§ How to complete this task
Extract each line holding the word "dunque" from the entries.

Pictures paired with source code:
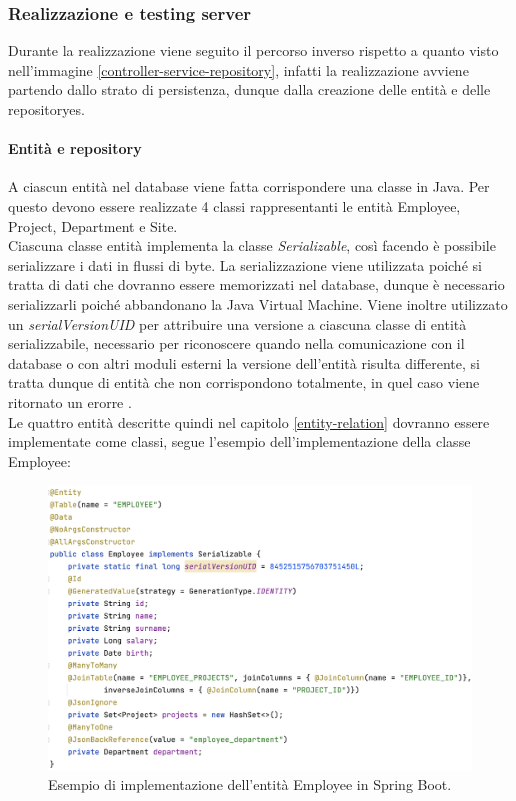 \subsubsection*{Realizzazione e testing server}
Durante la realizzazione viene seguito il percorso inverso rispetto a quanto visto nell'immagine \ref{controller-service-repository}, infatti la realizzazione avviene partendo dallo strato di persistenza, dunque dalla creazione delle entità e delle repositoryes.
\paragraph{Entità e repository}
A ciascun entità nel database viene fatta corrispondere una classe in Java. Per questo devono essere realizzate 4 classi rappresentanti le entità Employee, Project, Department e Site.\\
Ciascuna classe entità implementa la classe \textit{Serializable}, così facendo è possibile serializzare i dati in flussi di byte. La serializzazione viene utilizzata poiché si tratta di dati che dovranno essere memorizzati nel database, dunque è necessario serializzarli poiché abbandonano la Java Virtual Machine. Viene inoltre utilizzato un \textit{serialVersionUID} per attribuire una versione a ciascuna classe di entità serializzabile, necessario per riconoscere quando nella comunicazione con il database o con altri moduli esterni la versione dell'entità risulta differente, si tratta dunque di entità che non corrispondono totalmente, in quel caso viene ritornato un erorre .\\
Le quattro entità descritte quindi nel capitolo \ref{entity-relation} dovranno essere implementate come classi, segue l'esempio dell'implementazione della classe Employee:
\FloatBarrier
\begin{figure}[!ht]
\centering
\includegraphics[width=0.9\linewidth]{immagini/employee_entity.png}
\caption{Esempio di implementazione dell'entità Employee in Spring Boot.}
\label{employee-entity-definition}
\end{figure}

§ Reply
Durante la realizzazione viene seguito il percorso inverso rispetto a quanto visto nell'immagine \ref{controller-service-repository}, infatti la realizzazione avviene partendo dallo strato di persistenza, dunque dalla creazione delle entità e delle repositoryes.
Ciascuna classe entità implementa la classe \textit{Serializable}, così facendo è possibile serializzare i dati in flussi di byte. La serializzazione viene utilizzata poiché si tratta di dati che dovranno essere memorizzati nel database, dunque è necessario serializzarli poiché abbandonano la Java Virtual Machine. Viene inoltre utilizzato un \textit{serialVersionUID} per attribuire una versione a ciascuna classe di entità serializzabile, necessario per riconoscere quando nella comunicazione con il database o con altri moduli esterni la versione dell'entità risulta differente, si tratta dunque di entità che non corrispondono totalmente, in quel caso viene ritornato un erorre .\\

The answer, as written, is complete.